* Work item: For this exercise, restate every line below word for word and drop the images.

Pictures paired with source code
######

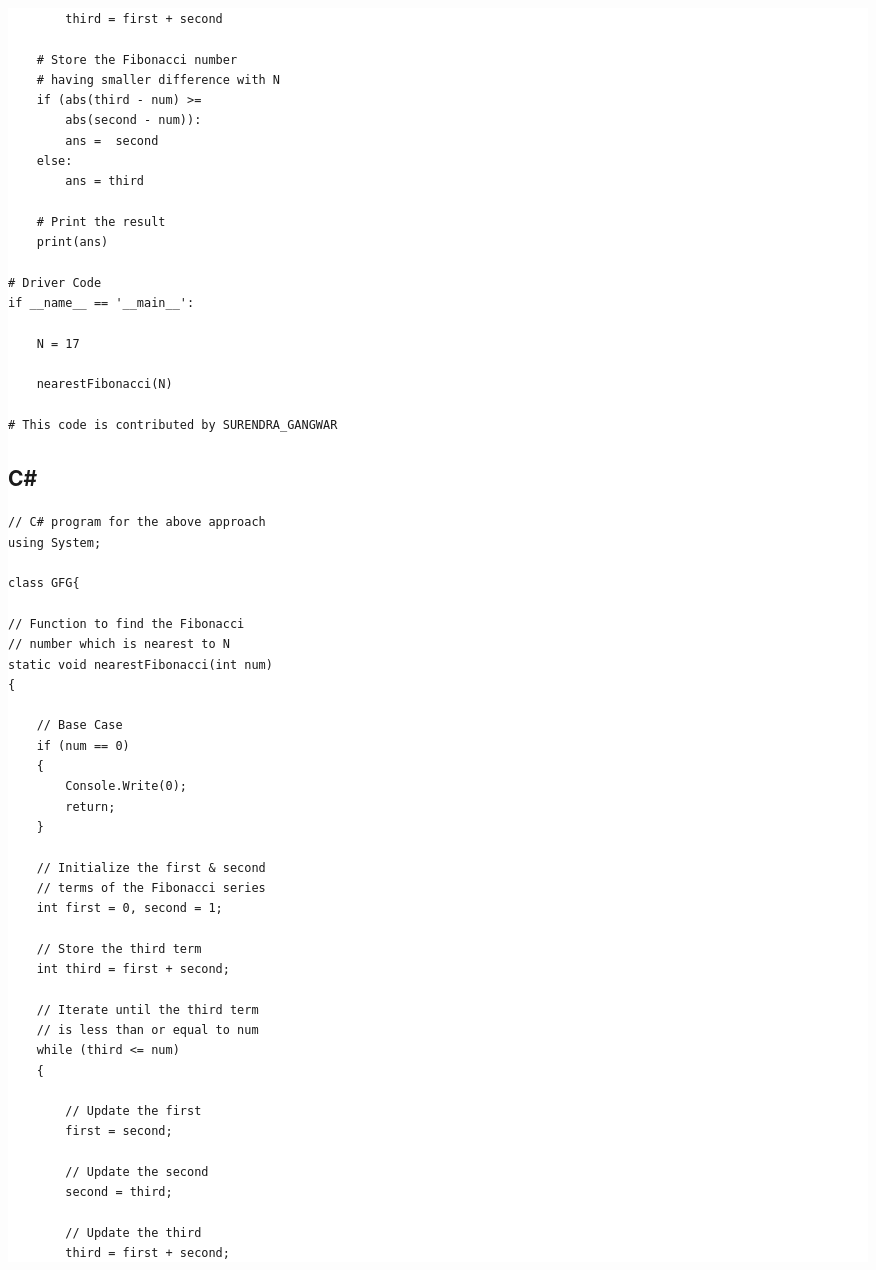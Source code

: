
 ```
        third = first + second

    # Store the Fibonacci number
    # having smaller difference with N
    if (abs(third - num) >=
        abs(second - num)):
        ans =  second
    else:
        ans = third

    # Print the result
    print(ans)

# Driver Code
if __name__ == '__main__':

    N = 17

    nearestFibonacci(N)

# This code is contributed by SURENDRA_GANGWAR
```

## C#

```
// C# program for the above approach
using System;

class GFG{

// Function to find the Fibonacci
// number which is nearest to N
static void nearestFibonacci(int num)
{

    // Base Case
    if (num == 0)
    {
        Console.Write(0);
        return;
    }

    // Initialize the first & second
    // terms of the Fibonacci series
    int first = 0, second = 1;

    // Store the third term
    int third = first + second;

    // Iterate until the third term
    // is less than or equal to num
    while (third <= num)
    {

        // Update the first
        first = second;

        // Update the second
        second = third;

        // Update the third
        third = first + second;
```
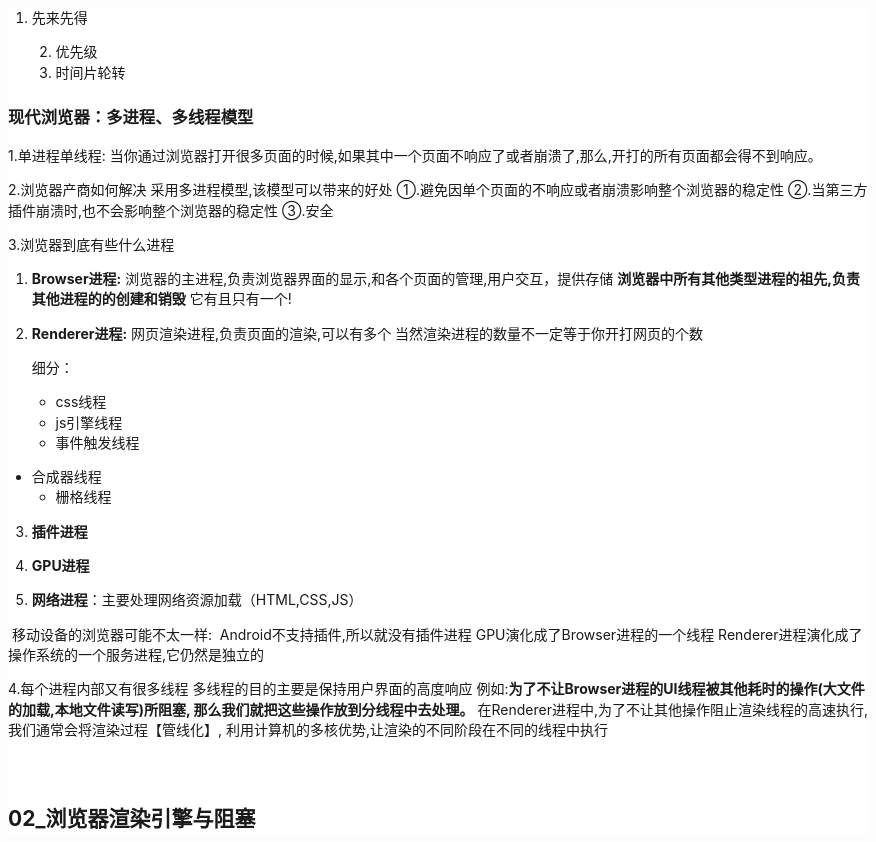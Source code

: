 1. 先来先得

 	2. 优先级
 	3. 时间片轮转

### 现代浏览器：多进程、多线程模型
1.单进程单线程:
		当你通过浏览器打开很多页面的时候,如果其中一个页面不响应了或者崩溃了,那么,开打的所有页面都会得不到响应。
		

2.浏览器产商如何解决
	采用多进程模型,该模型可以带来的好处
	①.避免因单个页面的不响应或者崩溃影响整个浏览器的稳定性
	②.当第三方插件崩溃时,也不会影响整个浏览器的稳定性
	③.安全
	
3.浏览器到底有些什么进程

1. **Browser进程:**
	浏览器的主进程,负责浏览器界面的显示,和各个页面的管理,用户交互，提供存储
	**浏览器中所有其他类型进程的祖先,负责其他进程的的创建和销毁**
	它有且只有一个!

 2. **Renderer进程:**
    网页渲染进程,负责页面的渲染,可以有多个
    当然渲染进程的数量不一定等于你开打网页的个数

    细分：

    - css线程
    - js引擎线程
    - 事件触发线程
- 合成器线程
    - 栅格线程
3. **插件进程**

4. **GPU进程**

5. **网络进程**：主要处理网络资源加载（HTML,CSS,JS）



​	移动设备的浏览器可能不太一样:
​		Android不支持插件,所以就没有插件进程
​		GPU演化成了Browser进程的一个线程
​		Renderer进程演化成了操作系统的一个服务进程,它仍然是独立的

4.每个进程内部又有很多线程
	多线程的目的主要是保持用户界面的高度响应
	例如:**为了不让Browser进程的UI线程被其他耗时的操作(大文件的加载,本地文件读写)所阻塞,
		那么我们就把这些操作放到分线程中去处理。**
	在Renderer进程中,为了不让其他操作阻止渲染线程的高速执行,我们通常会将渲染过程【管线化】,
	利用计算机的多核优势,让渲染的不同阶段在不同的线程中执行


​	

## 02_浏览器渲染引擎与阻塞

######

* Answer section:
Source code

:
 ```
        third = first + second

    # Store the Fibonacci number
    # having smaller difference with N
    if (abs(third - num) >=
        abs(second - num)):
        ans =  second
    else:
        ans = third

    # Print the result
    print(ans)

# Driver Code
if __name__ == '__main__':

    N = 17

    nearestFibonacci(N)

# This code is contributed by SURENDRA_GANGWAR
```

## C#

```
// C# program for the above approach
using System;

class GFG{

// Function to find the Fibonacci
// number which is nearest to N
static void nearestFibonacci(int num)
{

    // Base Case
    if (num == 0)
    {
        Console.Write(0);
        return;
    }

    // Initialize the first & second
    // terms of the Fibonacci series
    int first = 0, second = 1;

    // Store the third term
    int third = first + second;

    // Iterate until the third term
    // is less than or equal to num
    while (third <= num)
    {

        // Update the first
        first = second;

        // Update the second
        second = third;

        // Update the third
        third = first + second;
```
Source code

: 1. 先来先得

 	2. 优先级
 	3. 时间片轮转

### 现代浏览器：多进程、多线程模型
1.单进程单线程:
		当你通过浏览器打开很多页面的时候,如果其中一个页面不响应了或者崩溃了,那么,开打的所有页面都会得不到响应。
		

2.浏览器产商如何解决
	采用多进程模型,该模型可以带来的好处
	①.避免因单个页面的不响应或者崩溃影响整个浏览器的稳定性
	②.当第三方插件崩溃时,也不会影响整个浏览器的稳定性
	③.安全
	
3.浏览器到底有些什么进程

1. **Browser进程:**
	浏览器的主进程,负责浏览器界面的显示,和各个页面的管理,用户交互，提供存储
	**浏览器中所有其他类型进程的祖先,负责其他进程的的创建和销毁**
	它有且只有一个!

 2. **Renderer进程:**
    网页渲染进程,负责页面的渲染,可以有多个
    当然渲染进程的数量不一定等于你开打网页的个数

    细分：

    - css线程
    - js引擎线程
    - 事件触发线程
- 合成器线程
    - 栅格线程
3. **插件进程**

4. **GPU进程**

5. **网络进程**：主要处理网络资源加载（HTML,CSS,JS）



​	移动设备的浏览器可能不太一样:
​		Android不支持插件,所以就没有插件进程
​		GPU演化成了Browser进程的一个线程
​		Renderer进程演化成了操作系统的一个服务进程,它仍然是独立的

4.每个进程内部又有很多线程
	多线程的目的主要是保持用户界面的高度响应
	例如:**为了不让Browser进程的UI线程被其他耗时的操作(大文件的加载,本地文件读写)所阻塞,
		那么我们就把这些操作放到分线程中去处理。**
	在Renderer进程中,为了不让其他操作阻止渲染线程的高速执行,我们通常会将渲染过程【管线化】,
	利用计算机的多核优势,让渲染的不同阶段在不同的线程中执行


​	

## 02_浏览器渲染引擎与阻塞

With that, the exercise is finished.